Il n’y a aucune garantie en termes de qualité, vice caché, performance ou adéquation avec un besoin particulier. CA ne garantit pas que le logiciel et sa maintenance répondront aux exigences du client. La maintenance de l’éditeur est en effet soumise à une obligation de moyens.
Si une juridiction étend les conditions de garantie :
- Elles sont limitées en durée à la période de garantie spécifiée pour le produit (c'est-à-dire pendant les 30 jours suivant son acquisition) et la maintenance ;
- Le recours du client se limite à la réparation ou au remplacement du produit non conforme.
CA conserve tous les droits de propriété sur le logiciel, sa documentation et les dérivés. Le client s’engage à respecter cette propriété :
- En n’en communiquant rien à des tiers (quid des prestataires de service qui doivent, par exemple, installer le produit à la demande du client ?),
- En prenant les dispositions nécessaires auprès de ses employés qui y accèdent.
Le client ne peut pas céder le contrat et les produits à un tiers sans l’accord écrit de CA. Gare donc aux fusions et acquisitions d’entreprise (voir l'article Restructurations d’entreprise : attention aux actifs logiciels) ! En revanche, CA peut céder le contrat à un tiers en en notifiant le client par écrit.

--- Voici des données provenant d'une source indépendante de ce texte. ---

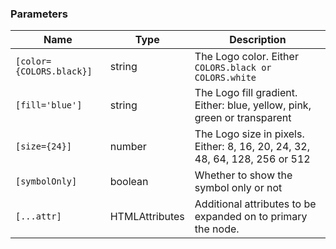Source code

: ### Parameters

| Name                     | Type                       | Description                                                                 |
| ------------------------ | -------------------------- | --------------------------------------------------------------------------- |
| `[color={COLORS.black}]` | string                     | The Logo color. Either `COLORS.black or COLORS.white`                       |
| `[fill='blue']`          | string                     | The Logo fill gradient. Either: blue, yellow, pink, green or transparent    |
| `[size={24}]`            | number                     | The Logo size in pixels. Either: 8, 16, 20, 24, 32, 48, 64, 128, 256 or 512 |
| `[symbolOnly]`           | boolean                    | Whether to show the symbol only or not                                      |
| `[...attr] `             | HTMLAttributes<SVGElement> | Additional attributes to be expanded on to primary the node.                               |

Les redevances de licence et de support ne sont ni résiliables après commande, ni remboursables après paiement. Tout retard de paiement au-delà du délai contractuel entraine des pénalités égales à trois fois le taux d’intérêt légal. Pour tout retard de paiement supérieur à 30 jours, CA se réserve le droit de suspendre la maintenance jusqu’au paiement intégral.
Le client peut résilier le contrat :
- Par lettre recommandée AR avec préavis de 30 jours,
- Si CA ne respecte pas ses obligations et ne parvient pas y remédier dans les 60 jours suivant la notification.
CA peut résilier le contrat :
- Par lettre recommandée AR avec préavis de 30 jours si le client ne respecte pas ses obligations et ne parvient pas à y remédier dans les 60 jours suivant la notification,
- Immédiatement et sans formalité si le client est dans l’incapacité de réparer raisonnablement la violation.
La résiliation du contrat ne libère ni CA ni le client de leurs responsabilités antérieures à la résiliation. Les montants dus à la résiliation sont immédiatement payables en prenant en compte la compensation à laquelle le client pourrait avoir droit.
A la résiliation :
- Toutes les licences d’abonnement et la maintenance sont suspendues ;
- Les licences perpétuelles sont révoquées si la résiliation est demandée par CA à cause du non respect des engagements du client ;
- Toutes les copies et installations des produits concernés doivent être détruites par le client ou retournées à CA,
- Le client doit certifier par écrit cette destruction.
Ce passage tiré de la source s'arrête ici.